Yeah, I know I have posted a lot today, and it seems that this may become a habit for me. When I have things on my brain that I want to get out there, I just need to get them out there. They may come in bursts, I may hit dry spells, but like I said at the beginning, we will see where this goes.
Right now I'm not feeling particularly depressed. How do I know this? Because I can sit here and think about it, and what it does to my life. I can't do that when I am depressed. I was diagnosed with bi-polar disorder long enough ago that it was still called Manic-Depression (about 20 years ago). I was in my mid-teens at that time. I don't ever get out of my depressions I don't think. Looking back over my life, I can honestly say that the times I have felt "happy" would be consider just "doin' okay" by most folks standards. I have tried before to explain what depression feels like, and for me, a poem I wrote over 15 years ago seems to sum up my brain pretty well:
Walking The Straight Line
Rust and sandy tan marbled swirl through shale,
The floating foundation of existence.
Limited boundaries of reality
Cloud supported finger of land and trail.

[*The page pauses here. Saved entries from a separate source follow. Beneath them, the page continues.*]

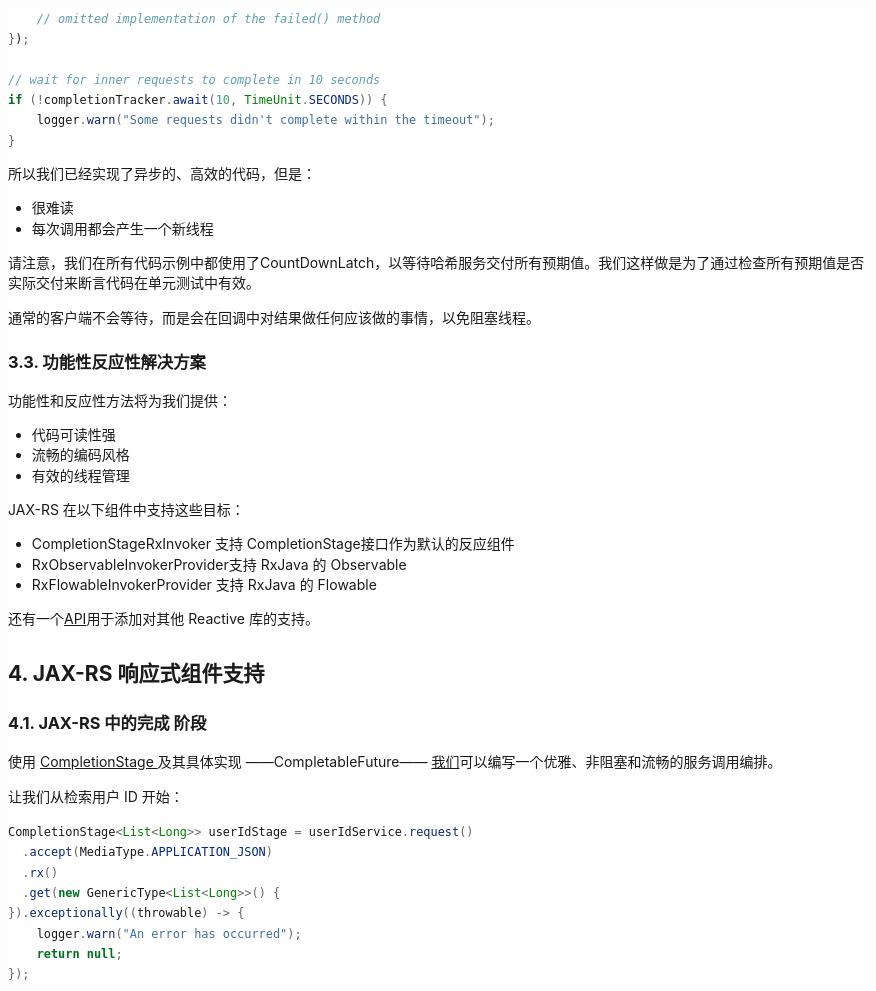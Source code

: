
 ```java
    // omitted implementation of the failed() method
});

// wait for inner requests to complete in 10 seconds
if (!completionTracker.await(10, TimeUnit.SECONDS)) {
    logger.warn("Some requests didn't complete within the timeout");
}
```

所以我们已经实现了异步的、高效的代码，但是：

-   很难读
-   每次调用都会产生一个新线程

请注意，我们在所有代码示例中都使用了CountDownLatch，以等待哈希服务交付所有预期值。我们这样做是为了通过检查所有预期值是否实际交付来断言代码在单元测试中有效。

通常的客户端不会等待，而是会在回调中对结果做任何应该做的事情，以免阻塞线程。

### 3.3. 功能性反应性解决方案

功能性和反应性方法将为我们提供：

-   代码可读性强
-   流畅的编码风格
-   有效的线程管理

JAX-RS 在以下组件中支持这些目标：

-   CompletionStageRxInvoker 支持 CompletionStage接口作为默认的反应组件
-   RxObservableInvokerProvider支持 RxJava 的 Observable 
-   RxFlowableInvokerProvider 支持 RxJava 的 Flowable

还有一个[API](https://eclipse-ee4j.github.io/jersey.github.io/documentation/latest/rx-client.html#rx.client.spi)用于添加对其他 Reactive 库的支持。

## 4. JAX-RS 响应式组件支持

### 4.1. JAX-RS 中的完成 阶段

使用 [CompletionStage ](https://docs.oracle.com/en/java/javase/11/docs/api/java.base/java/util/concurrent/CompletionStage.html)及其具体实现 ——CompletableFuture—— [我们](https://docs.oracle.com/en/java/javase/11/docs/api/java.base/java/util/concurrent/CompletableFuture.html)可以编写一个优雅、非阻塞和流畅的服务调用编排。

让我们从检索用户 ID 开始：

```java
CompletionStage<List<Long>> userIdStage = userIdService.request()
  .accept(MediaType.APPLICATION_JSON)
  .rx()
  .get(new GenericType<List<Long>>() {
}).exceptionally((throwable) -> {
    logger.warn("An error has occurred");
    return null;
});
```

Look back as upon a moment of life.
Sight of blue-gray billowing nothingness.
Not a sight or sound from the world outside
Even though you just stepped from it’s strife.
Squint your pain blurred eyes to the left and right.
Just the same billowed mass of cloud and fog.
In the space occupied by companion
Emptier void than that of the pitched night.
Forward to future only way to gaze.
Follow with teared eyes the course of the rock.
Imagination vexed by depthless view.
No judgements of distance allowed by haze.
Impossible to retreat to haven.
Once left, sanctuaries form triggered snares.
No use trying to scale either blanked side
Cannot rise minus wings of the raven.
Tread onward in search of life in future.
Unsure of frail trail’s continuance.
Narrows to diminished point, fused with clouds
Promised existence no law of nature.
Ambition for movement coming from faith.
Beings dominion over all mankind.
Power of all life encompassed in one,
May it be god, spirit, demon or wraith.
The hiding point of the running torrent.
Moving at speed equal to your approach.
Never glimpse the future, only life of now
Fog shrouds only with your unthought consent.
Close your eyes tight and now witness the view.
The marbled mesa, light hued sky of spring.
Brightness of future, contentment with world
Picture of such power no mortal drew.
Secret of existence, live while awake.
Let the mind not linger on memories.
Nor continue pondering upon hope
For in this gamble, your self is the stake.
Poet I may not be, but I hope you enjoy none the less.